Wireless LAN Security: What Hackers Know That You Donít
Published 2008, Posted March 2009
Because of their flexibility, affordability, and ease of installation, the use of wireless local area networks (wireless LANS, WLANs, and Wi-Fi) are increasing at a tremendous rate. According to In-Stat MDR estimates, there are currently more than 75 million wireless LANs in use worldwide, with 40 million more estimated to begin operation this year. META Group and In-Stat/MDR estimate that 95% of corporate laptop computers that will be shipped in 2005 will be equipped for wireless operation.
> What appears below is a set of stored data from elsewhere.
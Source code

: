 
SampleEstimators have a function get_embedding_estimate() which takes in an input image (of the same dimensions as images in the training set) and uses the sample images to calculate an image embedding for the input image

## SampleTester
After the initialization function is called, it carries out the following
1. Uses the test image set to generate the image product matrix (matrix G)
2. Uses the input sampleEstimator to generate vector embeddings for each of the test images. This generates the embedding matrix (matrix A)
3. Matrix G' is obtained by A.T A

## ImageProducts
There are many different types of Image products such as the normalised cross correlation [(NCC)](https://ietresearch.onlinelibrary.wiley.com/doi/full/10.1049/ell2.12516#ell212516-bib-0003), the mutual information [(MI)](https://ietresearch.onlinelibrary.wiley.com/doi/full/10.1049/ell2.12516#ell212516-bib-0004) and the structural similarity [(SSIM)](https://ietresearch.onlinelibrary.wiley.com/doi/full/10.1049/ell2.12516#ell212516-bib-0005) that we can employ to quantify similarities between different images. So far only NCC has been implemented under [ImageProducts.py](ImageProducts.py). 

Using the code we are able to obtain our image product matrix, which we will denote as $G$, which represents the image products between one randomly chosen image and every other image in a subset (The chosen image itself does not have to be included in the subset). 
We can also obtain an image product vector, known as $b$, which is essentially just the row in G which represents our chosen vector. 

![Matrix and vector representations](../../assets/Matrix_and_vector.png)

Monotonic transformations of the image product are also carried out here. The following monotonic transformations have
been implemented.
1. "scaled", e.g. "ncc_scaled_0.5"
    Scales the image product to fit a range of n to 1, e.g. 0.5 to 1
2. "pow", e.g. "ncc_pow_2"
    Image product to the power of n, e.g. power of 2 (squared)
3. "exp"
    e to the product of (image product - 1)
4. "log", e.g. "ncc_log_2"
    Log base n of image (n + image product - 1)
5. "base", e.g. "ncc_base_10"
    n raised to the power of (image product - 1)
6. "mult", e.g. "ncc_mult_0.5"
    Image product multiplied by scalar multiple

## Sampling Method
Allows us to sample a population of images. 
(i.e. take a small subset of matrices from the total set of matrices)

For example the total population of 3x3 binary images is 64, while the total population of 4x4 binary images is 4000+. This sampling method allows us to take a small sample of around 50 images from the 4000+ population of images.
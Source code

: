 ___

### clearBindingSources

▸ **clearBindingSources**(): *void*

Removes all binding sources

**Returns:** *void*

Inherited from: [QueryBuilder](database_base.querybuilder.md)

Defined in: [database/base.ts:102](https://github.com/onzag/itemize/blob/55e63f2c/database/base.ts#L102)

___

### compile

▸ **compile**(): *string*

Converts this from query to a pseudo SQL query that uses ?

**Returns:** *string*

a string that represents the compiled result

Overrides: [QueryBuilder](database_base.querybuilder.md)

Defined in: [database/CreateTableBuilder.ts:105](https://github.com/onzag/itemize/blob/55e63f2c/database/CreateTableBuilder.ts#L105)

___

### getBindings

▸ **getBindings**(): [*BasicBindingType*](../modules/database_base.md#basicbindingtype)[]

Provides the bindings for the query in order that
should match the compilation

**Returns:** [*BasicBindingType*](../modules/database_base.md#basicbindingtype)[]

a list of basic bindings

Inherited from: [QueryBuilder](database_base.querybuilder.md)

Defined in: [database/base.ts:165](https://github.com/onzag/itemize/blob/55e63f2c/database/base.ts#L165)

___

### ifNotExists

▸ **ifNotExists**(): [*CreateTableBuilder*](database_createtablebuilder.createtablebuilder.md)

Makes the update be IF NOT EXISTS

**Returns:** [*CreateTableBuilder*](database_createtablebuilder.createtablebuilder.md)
An equal amount of wireless support devices, such as access points, routers, printers, scanners, and handhelds, are also being produced to meet the demand for wireless.
As wireless LAN deployments increase, so does the challenge to provide these networks with security. Wireless LANs face the same security challenges as their wired counterparts, and more. Because the medium for wireless is air, wireless LANs have the added issue of securing data that travels the airwaves. This has given momentum to a new generation of hackers who specialize in inventing and deploying innovative methods of hijacking wireless communications.
Some enterprises believe they do not have to concern themselves with wireless security if they run non-mission-critical systems with non-sensitive information on their wireless LANs. This can be a costly mistake, since most enterprise wireless LANs connect back to a wired network at some point. Hackers can use a user laptop as an entry point into the entire enterprise network!